When is the last time you felt huge gratitude for the way you feel in one of your relationships?
And when did you most recently feel frustrated in one of your relationships?
When you notice your feelings in a relationship, you’re noticing the communication climate of your relationship, or the emotional tone of your relationship.
As you can guess, there are more positive, supportive communication climates, and there are more negative, defensive communication climates in relationships. You don’t have entire control over the climate of your relationships, but you do influence them.
You’ll notice they seem to work in what you can think of as a spiral, based on how we communicate with others. When we are kind and supportive to others, we are sending confirming messages. These kinds of messages let our loved ones know they are valued. We can show them we value them both through our words and our actions.
Confirming messages can be as simple as saying “hi” to someone we run into around town, or smiling as we greet an acquaintance. As we increase in closeness in our relationships, we confirm others by listening to their feelings and ideas, and demonstrating we’re present with them by putting our technology away and really listening. We confirm others even further by supporting them, and perhaps even agreeing with what they have to say. In our close relationships, when say, “I’ve got your back,” really mean it, and back it up with actions that support that (like bringing them coffee on a tough day and helping them when they are in need) we are showing we care, are trustworthy, and we value others. We could get into even more ways that we show support in kind, loving, healthy ways, but these are just a few ways that we let people we care about know – and in turn create positive communication climates with them.

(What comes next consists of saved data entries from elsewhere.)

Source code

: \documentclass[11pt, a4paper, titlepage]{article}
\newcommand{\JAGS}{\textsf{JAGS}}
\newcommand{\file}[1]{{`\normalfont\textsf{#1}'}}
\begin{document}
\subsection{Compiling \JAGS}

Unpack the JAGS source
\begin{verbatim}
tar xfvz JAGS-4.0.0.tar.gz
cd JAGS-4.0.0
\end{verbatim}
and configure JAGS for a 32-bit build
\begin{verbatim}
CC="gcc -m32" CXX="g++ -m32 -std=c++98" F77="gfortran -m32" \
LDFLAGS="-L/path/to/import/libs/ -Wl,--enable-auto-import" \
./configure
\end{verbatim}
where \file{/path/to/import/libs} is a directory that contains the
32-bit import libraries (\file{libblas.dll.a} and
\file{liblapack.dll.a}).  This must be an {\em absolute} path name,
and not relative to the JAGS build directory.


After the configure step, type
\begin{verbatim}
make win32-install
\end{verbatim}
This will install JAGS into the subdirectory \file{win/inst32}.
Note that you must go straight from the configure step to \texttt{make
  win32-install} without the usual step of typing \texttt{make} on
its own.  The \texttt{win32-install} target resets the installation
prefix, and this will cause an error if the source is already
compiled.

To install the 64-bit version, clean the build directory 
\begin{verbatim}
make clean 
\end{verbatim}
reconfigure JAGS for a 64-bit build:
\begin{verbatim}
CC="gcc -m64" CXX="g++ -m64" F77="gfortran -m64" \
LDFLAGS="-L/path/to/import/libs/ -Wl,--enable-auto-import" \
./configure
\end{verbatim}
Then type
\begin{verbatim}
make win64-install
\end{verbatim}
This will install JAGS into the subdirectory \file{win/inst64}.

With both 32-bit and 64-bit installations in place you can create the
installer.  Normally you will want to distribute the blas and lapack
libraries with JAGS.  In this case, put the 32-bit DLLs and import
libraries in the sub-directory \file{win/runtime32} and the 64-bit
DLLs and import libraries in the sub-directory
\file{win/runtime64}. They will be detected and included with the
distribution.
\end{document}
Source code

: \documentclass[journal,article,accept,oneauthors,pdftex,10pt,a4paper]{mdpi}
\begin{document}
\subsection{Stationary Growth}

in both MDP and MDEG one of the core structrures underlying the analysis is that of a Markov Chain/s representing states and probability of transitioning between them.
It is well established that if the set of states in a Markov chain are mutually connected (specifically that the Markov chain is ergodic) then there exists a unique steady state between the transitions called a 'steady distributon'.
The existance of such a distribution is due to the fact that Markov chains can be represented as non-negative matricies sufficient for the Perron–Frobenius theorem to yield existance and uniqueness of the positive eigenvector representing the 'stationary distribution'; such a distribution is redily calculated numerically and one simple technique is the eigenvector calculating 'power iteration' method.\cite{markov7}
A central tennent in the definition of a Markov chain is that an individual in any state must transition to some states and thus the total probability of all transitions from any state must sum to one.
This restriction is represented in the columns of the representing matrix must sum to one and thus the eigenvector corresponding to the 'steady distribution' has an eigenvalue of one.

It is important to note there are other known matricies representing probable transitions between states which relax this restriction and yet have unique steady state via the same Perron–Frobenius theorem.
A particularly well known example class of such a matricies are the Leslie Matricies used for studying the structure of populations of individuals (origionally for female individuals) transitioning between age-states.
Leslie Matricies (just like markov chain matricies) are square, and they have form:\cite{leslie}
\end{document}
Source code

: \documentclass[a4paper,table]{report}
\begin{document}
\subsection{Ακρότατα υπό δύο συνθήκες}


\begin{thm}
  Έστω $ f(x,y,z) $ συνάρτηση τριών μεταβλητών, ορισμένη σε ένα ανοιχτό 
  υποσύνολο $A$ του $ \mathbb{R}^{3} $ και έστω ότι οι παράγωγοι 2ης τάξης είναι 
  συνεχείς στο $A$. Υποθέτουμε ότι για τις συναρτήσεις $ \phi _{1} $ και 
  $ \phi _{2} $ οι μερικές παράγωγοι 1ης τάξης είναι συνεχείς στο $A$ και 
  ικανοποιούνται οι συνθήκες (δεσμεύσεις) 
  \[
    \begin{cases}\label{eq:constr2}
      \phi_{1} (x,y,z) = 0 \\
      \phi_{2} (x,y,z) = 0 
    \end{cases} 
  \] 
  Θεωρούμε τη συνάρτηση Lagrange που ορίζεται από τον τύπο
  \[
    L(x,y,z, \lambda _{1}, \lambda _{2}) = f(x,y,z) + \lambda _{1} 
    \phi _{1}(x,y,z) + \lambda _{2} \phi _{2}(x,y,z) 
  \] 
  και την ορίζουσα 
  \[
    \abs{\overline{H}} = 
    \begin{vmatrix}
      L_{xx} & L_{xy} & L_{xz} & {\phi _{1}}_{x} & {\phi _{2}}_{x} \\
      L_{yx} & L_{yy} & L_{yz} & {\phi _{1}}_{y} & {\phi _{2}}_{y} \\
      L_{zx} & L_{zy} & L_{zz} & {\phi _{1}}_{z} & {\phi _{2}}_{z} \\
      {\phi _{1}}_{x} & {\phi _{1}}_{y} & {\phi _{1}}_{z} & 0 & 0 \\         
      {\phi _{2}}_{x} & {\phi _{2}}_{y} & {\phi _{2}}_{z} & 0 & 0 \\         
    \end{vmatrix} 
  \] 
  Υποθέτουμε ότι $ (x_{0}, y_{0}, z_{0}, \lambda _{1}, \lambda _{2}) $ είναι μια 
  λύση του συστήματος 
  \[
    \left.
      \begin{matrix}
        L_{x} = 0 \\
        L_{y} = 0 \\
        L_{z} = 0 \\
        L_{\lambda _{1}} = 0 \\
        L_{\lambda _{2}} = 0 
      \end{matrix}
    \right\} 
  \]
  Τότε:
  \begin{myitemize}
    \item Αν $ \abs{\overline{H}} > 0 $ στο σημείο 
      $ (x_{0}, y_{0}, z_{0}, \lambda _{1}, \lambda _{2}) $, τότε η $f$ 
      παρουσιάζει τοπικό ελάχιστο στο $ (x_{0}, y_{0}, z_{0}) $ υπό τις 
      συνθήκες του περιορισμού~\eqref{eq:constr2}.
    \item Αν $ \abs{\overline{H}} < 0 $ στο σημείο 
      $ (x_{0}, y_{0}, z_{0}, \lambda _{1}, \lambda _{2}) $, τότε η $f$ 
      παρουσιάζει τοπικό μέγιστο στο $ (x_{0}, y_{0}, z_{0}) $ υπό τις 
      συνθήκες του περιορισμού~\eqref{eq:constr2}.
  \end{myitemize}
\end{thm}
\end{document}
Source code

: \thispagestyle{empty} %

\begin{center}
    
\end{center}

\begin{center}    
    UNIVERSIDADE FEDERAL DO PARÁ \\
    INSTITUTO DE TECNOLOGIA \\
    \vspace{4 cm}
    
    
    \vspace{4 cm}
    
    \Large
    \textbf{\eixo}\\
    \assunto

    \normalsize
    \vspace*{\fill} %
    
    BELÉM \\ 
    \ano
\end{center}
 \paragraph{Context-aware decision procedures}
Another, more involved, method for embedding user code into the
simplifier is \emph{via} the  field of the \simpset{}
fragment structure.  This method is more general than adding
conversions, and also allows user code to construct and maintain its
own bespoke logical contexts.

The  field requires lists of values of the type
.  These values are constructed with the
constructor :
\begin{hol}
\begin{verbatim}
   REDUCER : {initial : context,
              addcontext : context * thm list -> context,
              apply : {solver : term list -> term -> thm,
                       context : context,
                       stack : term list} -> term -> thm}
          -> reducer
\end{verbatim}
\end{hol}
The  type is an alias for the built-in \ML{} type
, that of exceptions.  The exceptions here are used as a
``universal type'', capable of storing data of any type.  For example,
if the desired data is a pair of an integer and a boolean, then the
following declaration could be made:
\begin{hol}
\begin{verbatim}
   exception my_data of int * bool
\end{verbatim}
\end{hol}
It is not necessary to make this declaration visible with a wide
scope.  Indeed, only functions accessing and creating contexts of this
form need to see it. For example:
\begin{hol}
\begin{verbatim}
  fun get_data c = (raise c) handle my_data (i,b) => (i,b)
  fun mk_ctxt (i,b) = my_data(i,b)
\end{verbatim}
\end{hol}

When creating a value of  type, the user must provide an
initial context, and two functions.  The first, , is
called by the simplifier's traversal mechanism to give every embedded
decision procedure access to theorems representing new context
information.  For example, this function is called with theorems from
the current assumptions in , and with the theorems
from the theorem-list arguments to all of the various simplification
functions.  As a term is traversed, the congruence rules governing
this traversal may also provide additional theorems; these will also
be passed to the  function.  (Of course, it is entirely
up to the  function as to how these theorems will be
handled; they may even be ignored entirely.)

In other moments in our lives, we may create more defensive, negative communication climates. We participate in creating this this kind of communication climate when we send disconfirming messages. When we ignore someone, or withhold our affection to another, we are behaving in a disconfirming way. When we criticize or judge and evaluate others, seek to control or manipulate them, or even act ambivalent to their feelings or needs, we are sending disconfirming messages. When we play on our phones instead of really listen to someone, we are acting in a way that shows them we do not value what they have to say. When we act as if we know better than someone we love, or we know what’s best for them, without taking their needs and desires into account, we are disconfirming them. You get the picture.
Fascinatingly, people with whom we’re in relationship often respond based on how we communicate with them (hence, the spiral). If we act in confirming ways with someone, they tend to respond in the same way. If we make someone feel less-than through communicating with disconfirming messages, they will often respond back in that way.
The point is that the way we act in our relationships matters.
What we say and do impacts how we feel, and how others feel, in relationship.
It may seem tempting at this moment to point a finger at another, and think – it’s not me – it’s THEM! They do this to me, and I’m just forced to react!
If this is how you’re feeling, I invite you to pause and reflect. It’s possible that the other person really does push your buttons, get under your skin, and participate in creating a negative communication climate. If that is the case, you have choices about whether you stay in that relationship or go.
In the meantime, though, I encourage you to always recognize that you have a choice.
You choose how you act and what you say in a relationship.
You influence the relationship in positive or negative ways based on what you contribute.
So I encourage you to ask yourself – am I contributing to a positive, supportive communication climate with someone based on what I say and do?